*** PROVIDED DATA
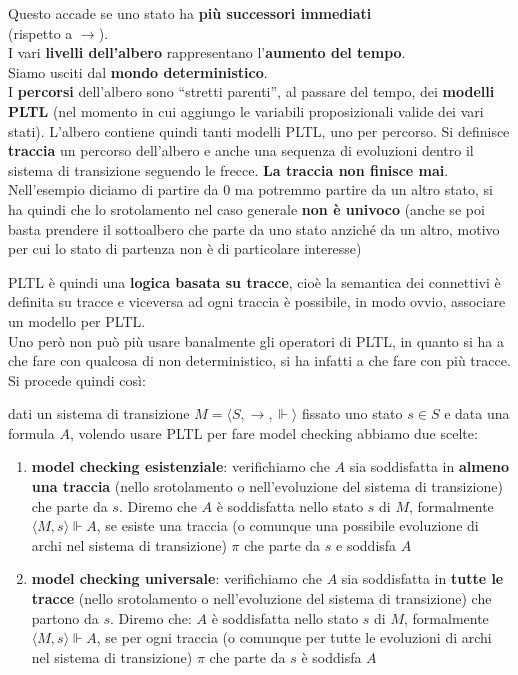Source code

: \documentclass[a4paper,12pt, oneside]{book}
\begin{document}
\begin{definizione}
\begin{figure}[H]
  \end{figure}
  Questo accade se uno stato ha \textbf{più successori immediati} \\
  (rispetto a $\to$).\\
  I vari \textbf{livelli dell'albero} rappresentano l'\textbf{aumento del
    tempo}.\\
  Siamo usciti dal \textbf{mondo deterministico}.\\
  I \textbf{percorsi} dell'albero sono ``stretti parenti'', al passare del
  tempo, dei \textbf{modelli PLTL} (nel momento in cui aggiungo le variabili
  proposizionali valide dei vari stati). L'albero contiene quindi tanti modelli
  PLTL, uno per percorso. Si definisce \textbf{traccia} un percorso dell'albero
  e anche una sequenza di evoluzioni dentro il sistema di transizione seguendo
  le frecce.\textbf{ La traccia non finisce mai}.\\
  Nell'esempio diciamo di partire da 0 ma potremmo partire da un altro stato, si
  ha quindi che lo srotolamento nel caso generale \textbf{non è univoco} (anche
  se poi basta prendere il sottoalbero che parte da uno stato anziché da un
  altro, motivo per cui lo stato di partenza non è di particolare interesse)
\end{definizione}
PLTL è quindi una \textbf{logica basata su tracce}, cioè la semantica dei
connettivi è definita su tracce e viceversa ad ogni traccia è possibile, 
in modo ovvio, associare un modello per PLTL.\\
Uno però non può più usare banalmente gli operatori di PLTL, in quanto si ha a
che fare con qualcosa di non deterministico, si ha infatti a che fare con più
tracce.\\
Si procede quindi così:
\begin{definizione}
  dati un sistema di transizione $M=\langle S,\to,\Vdash\rangle$ fissato uno stato
  $s\in S$ e data una formula $A$, volendo usare PLTL per fare model checking
  abbiamo due scelte:
  \begin{enumerate}
    \item \textbf{model checking esistenziale}: verifichiamo che $A$ sia
    soddisfatta in \textbf{almeno una traccia} (nello srotolamento o
    nell'evoluzione del sistema di transizione) che parte da $s$.
    Diremo che $A$ è soddisfatta nello stato $s$ di $M$, formalmente $\langle
    M,s\rangle\Vdash A$, se esiste una traccia (o comunque una possibile
    evoluzione di archi nel sistema di transizione) $\pi$ che parte da $s$ e
    soddisfa $A$
    \item \textbf{model checking universale}: verifichiamo che $A$ sia
    soddisfatta in \textbf{tutte le tracce} (nello srotolamento o
    nell'evoluzione del sistema di transizione) che partono da $s$. Diremo che:
    $A$ è soddisfatta nello stato $s$ di $M$, formalmente $\langle
    M,s\rangle\Vdash A$, se per ogni traccia (o comunque per tutte le
    evoluzioni di archi nel sistema di transizione) $\pi$ che parte da $s$ è
    soddisfa $A$ 
  \end{enumerate}
\end{definizione}
\end{document}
******
» **TASK**:
Up to and including the line with "PLTL, uno per", repeat every line from the top of the entries exactly, but not the pictures.

» **TASK SOLUTION**:
Source code

: \documentclass[a4paper,12pt, oneside]{book}
\begin{document}
\begin{definizione}
\begin{figure}[H]
  \end{figure}
  Questo accade se uno stato ha \textbf{più successori immediati} \\
  (rispetto a $\to$).\\
  I vari \textbf{livelli dell'albero} rappresentano l'\textbf{aumento del
    tempo}.\\
  Siamo usciti dal \textbf{mondo deterministico}.\\
  I \textbf{percorsi} dell'albero sono ``stretti parenti'', al passare del
  tempo, dei \textbf{modelli PLTL} (nel momento in cui aggiungo le variabili
  proposizionali valide dei vari stati). L'albero contiene quindi tanti modelli
  PLTL, uno per percorso. Si definisce \textbf{traccia} un percorso dell'albero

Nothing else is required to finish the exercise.